Launching Applications with spark-submit¶
Once a user application is bundled, it can be launched using the bin/spark-submit script. This script takes care of setting up the classpath with Spark and its dependencies, and can support different cluster managers and deploy modes that Spark supports:
spark-submit \ --class <main-class> \ --master <master-url> \ --deploy-mode <deploy-mode> \ --conf <key>=<value> \ ... # other options <application-jar> \ [application-arguments]
Run Python application on a YARN cluster¶
PYSPARK_PYTHON=python3.11 spark-submit \
--master yarn \
--executor-memory 20G \
--num-executors 50 \
$SPARK_HOME/examples/src/main/python/pi.py \
1000Run Spark via Pyspark shell¶
It is also possible to launch the PySpark shell. Set
PYSPARK_PYTHONvariable to select the approperate Python when runningpysparkcommand:PYSPARK_PYTHON=python3.11 pyspark
Run spark interactively within Python¶
You could use spark as a Python's module, but
PySparkisn't onsys.pathby default.That doesn't mean it can't be used as a regular library.
You can address this by either symlinking pyspark into your site-packages, or adding pyspark to sys.path at runtime. findspark does the latter.
To initialize PySpark, just call it within Python
import findspark
findspark.init('/opt/apps/SPARK3/spark-current')
# Then you could import the `pyspark` module
import pyspark
Computational power of spark¶
Let's compute the average of 1:10^10.
For 10^10 rows with 64-bit integers, you'd need around 80 GB of memory.
Compare pandas and pyspark in computational time and memory usage.
Using pandas¶
import pandas as pd
import time
# Create a large dataset with pandas
n = 10**9 # Example size of dataset
data = pd.DataFrame({'numbers': range(1, n+1)})
# Start timer
start_time = time.time()
# Perform the computation (sum of numbers)

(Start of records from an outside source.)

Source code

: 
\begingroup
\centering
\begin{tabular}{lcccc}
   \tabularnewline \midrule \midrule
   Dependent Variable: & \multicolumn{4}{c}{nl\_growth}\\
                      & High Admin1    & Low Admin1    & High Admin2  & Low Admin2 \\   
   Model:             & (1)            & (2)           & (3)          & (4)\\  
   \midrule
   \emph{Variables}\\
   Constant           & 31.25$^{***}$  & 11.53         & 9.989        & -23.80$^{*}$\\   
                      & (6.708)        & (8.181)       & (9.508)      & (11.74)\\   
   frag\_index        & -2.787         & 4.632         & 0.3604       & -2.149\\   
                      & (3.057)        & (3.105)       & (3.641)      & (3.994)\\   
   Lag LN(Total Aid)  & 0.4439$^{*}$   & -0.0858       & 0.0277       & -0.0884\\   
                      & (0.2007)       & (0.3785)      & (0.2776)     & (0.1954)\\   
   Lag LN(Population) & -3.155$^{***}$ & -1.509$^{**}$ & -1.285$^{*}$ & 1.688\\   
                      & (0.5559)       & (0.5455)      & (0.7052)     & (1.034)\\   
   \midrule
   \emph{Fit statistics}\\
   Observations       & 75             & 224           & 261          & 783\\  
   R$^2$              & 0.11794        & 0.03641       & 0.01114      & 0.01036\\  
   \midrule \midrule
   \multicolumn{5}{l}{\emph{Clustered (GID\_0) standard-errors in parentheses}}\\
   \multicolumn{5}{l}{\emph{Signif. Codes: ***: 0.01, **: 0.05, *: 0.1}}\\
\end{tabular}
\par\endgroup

avg_result = data['numbers'].mean()
# End timer
end_time = time.time()
# Print time taken
print(f"Computation time without Spark: {end_time - start_time} seconds")
print(avg_result)
Computation time without Spark: 0.8456501960754395 seconds 500000000.5
Using pyspark¶
from pyspark.sql import SparkSession
import time
# Initialize Spark session
spark = SparkSession.builder \
.master("local[16]") \
.appName("Spark Computation") \
.getOrCreate()
# Create a large dataset with Spark
n = 10**10 # Example size of dataset
data = spark.range(1, n+1).toDF("numbers")
# Start timer
start_time = time.time()
# Perform the computation (sum of numbers)
avg_result = data.groupBy().avg("numbers").collect()[0][0]
# End timer
end_time = time.time()
# Print time taken
print(f"Computation time with Spark: {end_time - start_time} seconds")
print(avg_result)
Setting default log level to "WARN". To adjust logging level use sc.setLogLevel(newLevel). For SparkR, use setLogLevel(newLevel). 25/03/31 18:14:14 WARN [Thread-6] Utils: Service 'SparkUI' could not bind on port 4040. Attempting port 4041. [Stage 0:> (0 + 16) / 16]
Computation time with Spark: 2.633451223373413 seconds 5000000000.009091
Spark Configuration Parameters¶
| Parameter | Description | Example Value |
|---|---|---|
spark.app.name |
Name of the Spark application | "MyApp" |
spark.master |
Master URL for the cluster | "local[*]" |
spark.executor.memory |
Memory per executor | "4g" |
spark.driver.memory |
Memory for the driver | "2g" |
spark.executor.cores |
Number of cores per executor | "4" |
spark.num.executors |
Number of executors | "10" |
spark.sql.shuffle.partitions |
Number of partitions for shuffle operations | "200" |
spark.default.parallelism |
Default number of partitions for RDDs | "36" |
spark = SparkSession.builder \
.master("yarn") \
.appName("Spark Computation") \
.spark.num.executors('10') \
.spark.executor.cores('4') \
.spark.executor.memory('4g')
.getOrCreate()
- Start 10 executors.
- Use 4 cores and 4G memory for each executor.
Our case¶
- 2 workers.
- 8 cores, 32G memory for each worker.
Per Executor Settings¶
| Parameter | Value | Description |
|---|---|---|
spark.executor.cores |
4 | Number of CPU cores per executor |
spark.executor.memory |
14g | Memory allocated to each executor |
| JVM Overhead (estimated) | ~1.4g | Extra memory Spark reserves (approx. 10%) |
Per Worker Node Resource Usage¶
| Item | Value | Description |
|---|---|---|
| Executors | 2 | Executors per worker |
| Total CPU usage | 2 × 4 = 8 ✅ | All CPU cores are fully utilized |
| Total Memory usage | 2 × 14g = 28g ✅ | Most memory is used, leaving headroom |
| Reserved Memory | ~4g | For system and JVM overhead |
Cluster-Wide Resource Usage¶
| Item | Value |
|---|---|
| Total Executors | 4 |
| Total CPU usage | 4 × 4 = 16 cores ✅ |
| Total Memory (executors) | 4 × 14g = 56g ✅ |
| Total JVM Overhead | ~4 × 1.4g = 5.6g |
| Total Memory (including overhead) | ≈ 62g ✅ |
The best config:¶
spark = SparkSession.builder \
.appName("OptimizedApp") \
.config("spark.executor.cores", "4") \
.config("spark.executor.memory", "14g") \
.config("spark.num.executors", "4") \
.getOrCreate()
spark.stop()
Lab¶
- Install spark on your laptop.
- Run an example comparing computation time of using spark v.s. not using spark.